1. A method of compressing a digital signal that is parametrically modeled and encoded, comprising the steps of: storing the digital signal in a memory in a plurality of frames having a plurality of parameters in each frame of the plurality of frames, wherein the digital signal was encoded at a higher rate; converting the digital signal to a lower rate by selecting from each frame of the plurality of frames a subset of the plurality of parameters and discarding the subset of the plurality of parameters within each frame of the plurality of frames.

2. The method of claim 1, wherein the method further comprises a method of compressing a digital voice signal having parameters selected from the group consisting of spectrum, gain, pitch, spectral parameters, and band voicing.

3. The method of claim 1, wherein the method further comprises the step of converting the digital signal to a lower rate without reconstructing the signal.

4. The method of claim 1, wherein the method further comprises the step of further compressing the digital signal by selecting an additional subset of parameters from each frame of the plurality of frames and discarding the additional subset of parameters within each frame of the plurality of frames.

5. A method of compressing upon a predetermined event a stored digitally encoded voice message stored in a plurality of frames in a memory within a subscriber unit having a vocoder, comprising the steps of: converting the stored digitally encoded voice message that was encoded at a first rate in the plurality of frames to a stored digitally encoded voice message at a second rate, wherein the second rate is lower than the first rate, wherein the conversion comprises the steps of: selecting a subset of a plurality of parameters with each of the plurality of frames; and discarding the subset of the plurality of parameters residing within the plurality of frames.

6. The method of claim 5, wherein the step of converting further comprises the step of segmentation by choosing representative spectral parameters for a number of the plurality of frames.

7. The method of claim 5, wherein the step of converting further comprises the step of copying at least portions of gain, pitch, band voicing, and spectral parameters from the first rate to the second rate until the end of the message.

8. The method of claim 5, wherein the predetermined event comprises a subscriber unit user initiated request.

9. The method of claim 5, wherein the predetermined event comprises determination of an oldest message or messages stored in the subscriber unit, whereupon the method further comprises the step of automatic compression of at least the oldest message when the memory in the subscriber unit exceeds a threshold percentage of its storage capacity.

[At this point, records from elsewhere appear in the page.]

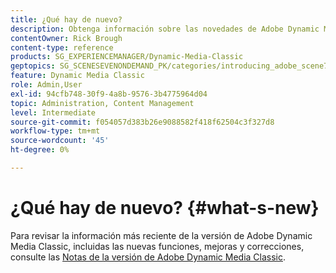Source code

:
 ```yaml
---
title: ¿Qué hay de nuevo?
description: Obtenga información sobre las novedades de Adobe Dynamic Media Classic mediante las notas de la versión actuales.
contentOwner: Rick Brough
content-type: reference
products: SG_EXPERIENCEMANAGER/Dynamic-Media-Classic
geptopics: SG_SCENESEVENONDEMAND_PK/categories/introducing_adobe_scene7
feature: Dynamic Media Classic
role: Admin,User
exl-id: 94cfb748-30f9-4a8b-9576-3b4775964d04
topic: Administration, Content Management
level: Intermediate
source-git-commit: f054057d383b26e9088582f418f62504c3f327d8
workflow-type: tm+mt
source-wordcount: '45'
ht-degree: 0%

---
```


# ¿Qué hay de nuevo? {#what-s-new}

Para revisar la información más reciente de la versión de Adobe Dynamic Media Classic, incluidas las nuevas funciones, mejoras y correcciones, consulte las [Notas de la versión de Adobe Dynamic Media Classic](https://experienceleague.adobe.com/es/docs/dynamic-media-developer-resources/release-notes/s7rn2017).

10. An electronic device having a memory for storing digital signals that are parametrically modeled and encoded and capable of compressing the digital signals, comprises: a processor programmed to: store the digital signal in the memory in a plurality of frames wherein each frame has a plurality of parameters and wherein the digital signal was encoded at a high rate; convert the digital signal to a lower rate by selecting a subset of parameters from each of the plurality of frames and discarding the subset of the plurality of parameters within each of the frames of the plurality of frames.